In this post we’re going to carry values forward. Below we have a log of when a customer changed payment plans. Since the customer didn’t change plans everyday, we only have data for certain days.
Most daily revenue metrics work best when you have daily data, so this isn’t the most convenient form for data analysis. Using a correlated subquery, we’ll convert this list of events to a time series showing the customer’s current plan on each date.
This customer upgraded from a $10/day plan to $15 and then $20, and then downgraded to $15:
select date(created_at) as d, plan_amount as plan from playment_plans where customer_id = 1 order by 1
By using generate series or joining a list of dates, we can build most of the daily plan dataset we’re looking for:
select * from spotty_data order by 1
Filling in the Gaps
We want the $10 plan value to fill down to 2016-03-24 and 2016-03-25, for $15 to fill in 2016-03-27 and 2016-03-28, etc.

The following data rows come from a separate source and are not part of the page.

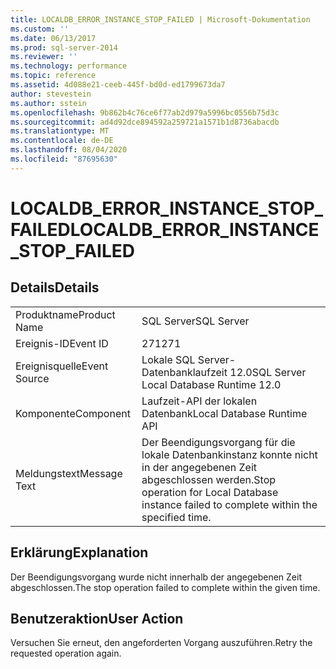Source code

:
 ```yaml
---
title: LOCALDB_ERROR_INSTANCE_STOP_FAILED | Microsoft-Dokumentation
ms.custom: ''
ms.date: 06/13/2017
ms.prod: sql-server-2014
ms.reviewer: ''
ms.technology: performance
ms.topic: reference
ms.assetid: 4d088e21-ceeb-445f-bd0d-ed1799673da7
author: stevestein
ms.author: sstein
ms.openlocfilehash: 9b862b4c76ce6f77ab2d979a5996bc0556b75d3c
ms.sourcegitcommit: ad4d92dce894592a259721a1571b1d8736abacdb
ms.translationtype: MT
ms.contentlocale: de-DE
ms.lasthandoff: 08/04/2020
ms.locfileid: "87695630"
---
```

# <a name="localdb_error_instance_stop_failed"></a><span data-ttu-id="962b6-102">LOCALDB_ERROR_INSTANCE_STOP_FAILED</span><span class="sxs-lookup"><span data-stu-id="962b6-102">LOCALDB_ERROR_INSTANCE_STOP_FAILED</span></span>
    
## <a name="details"></a><span data-ttu-id="962b6-103">Details</span><span class="sxs-lookup"><span data-stu-id="962b6-103">Details</span></span>  
  
|||  
|-|-|  
|<span data-ttu-id="962b6-104">Produktname</span><span class="sxs-lookup"><span data-stu-id="962b6-104">Product Name</span></span>|<span data-ttu-id="962b6-105">SQL Server</span><span class="sxs-lookup"><span data-stu-id="962b6-105">SQL Server</span></span>|  
|<span data-ttu-id="962b6-106">Ereignis-ID</span><span class="sxs-lookup"><span data-stu-id="962b6-106">Event ID</span></span>|<span data-ttu-id="962b6-107">271</span><span class="sxs-lookup"><span data-stu-id="962b6-107">271</span></span>|  
|<span data-ttu-id="962b6-108">Ereignisquelle</span><span class="sxs-lookup"><span data-stu-id="962b6-108">Event Source</span></span>|<span data-ttu-id="962b6-109">Lokale SQL Server-Datenbanklaufzeit 12.0</span><span class="sxs-lookup"><span data-stu-id="962b6-109">SQL Server Local Database Runtime 12.0</span></span>|  
|<span data-ttu-id="962b6-110">Komponente</span><span class="sxs-lookup"><span data-stu-id="962b6-110">Component</span></span>|<span data-ttu-id="962b6-111">Laufzeit-API der lokalen Datenbank</span><span class="sxs-lookup"><span data-stu-id="962b6-111">Local Database Runtime API</span></span>|  
|<span data-ttu-id="962b6-112">Meldungstext</span><span class="sxs-lookup"><span data-stu-id="962b6-112">Message Text</span></span>|<span data-ttu-id="962b6-113">Der Beendigungsvorgang für die lokale Datenbankinstanz konnte nicht in der angegebenen Zeit abgeschlossen werden.</span><span class="sxs-lookup"><span data-stu-id="962b6-113">Stop operation for Local Database instance failed to complete within the specified time.</span></span>|  
  
## <a name="explanation"></a><span data-ttu-id="962b6-114">Erklärung</span><span class="sxs-lookup"><span data-stu-id="962b6-114">Explanation</span></span>  
 <span data-ttu-id="962b6-115">Der Beendigungsvorgang wurde nicht innerhalb der angegebenen Zeit abgeschlossen.</span><span class="sxs-lookup"><span data-stu-id="962b6-115">The stop operation failed to complete within the given time.</span></span>  
  
## <a name="user-action"></a><span data-ttu-id="962b6-116">Benutzeraktion</span><span class="sxs-lookup"><span data-stu-id="962b6-116">User Action</span></span>  
 <span data-ttu-id="962b6-117">Versuchen Sie erneut, den angeforderten Vorgang auszuführen.</span><span class="sxs-lookup"><span data-stu-id="962b6-117">Retry the requested operation again.</span></span>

It looks like window functions could work well here, but they won’t. The lag window function can look at previous rows, but it cannot look at previous versions of itself, so you’ll end up with a result like this:
select * , coalesce(plan, lag(plan) over(order by d)) from spotty_data order by 1
With the lag function, we only fill in one new value. To fill all of them in, we need a correlated subquery.
Correlated Subqueries for Multi-Row Lag
Be careful: correlated subqueries can be very slow. They execute once for each row in your result set, so make sure they’re using indices or the data set is small.
In our case, we want to find the most recent plan, at or before the current date. Using a correlated subquery here is similar to a self join or getting the first row from a join, but with the logic in the select statement as a new column:
select * , (select plan from spotty_data as backfill where backfill.d <= original.d and backfill.plan is not null order by backfill.d desc limit 1) as coalesce_down_plan from spotty_data as original order by 1
We define a new column that’s selecting a single value out of the same table, renamed backfill. The original spotty_data we’ll call original.
The condition backfill.d <= original.d coupled with order by backfill.d desc ensures that the top row of our subselect is the most recent plan. The limit 1 is required as the expression can only return one row to be used as the value for the new column.
With our correlated subquery, we’re able to fill in the blanks for each date, making our revenue analysis much easier.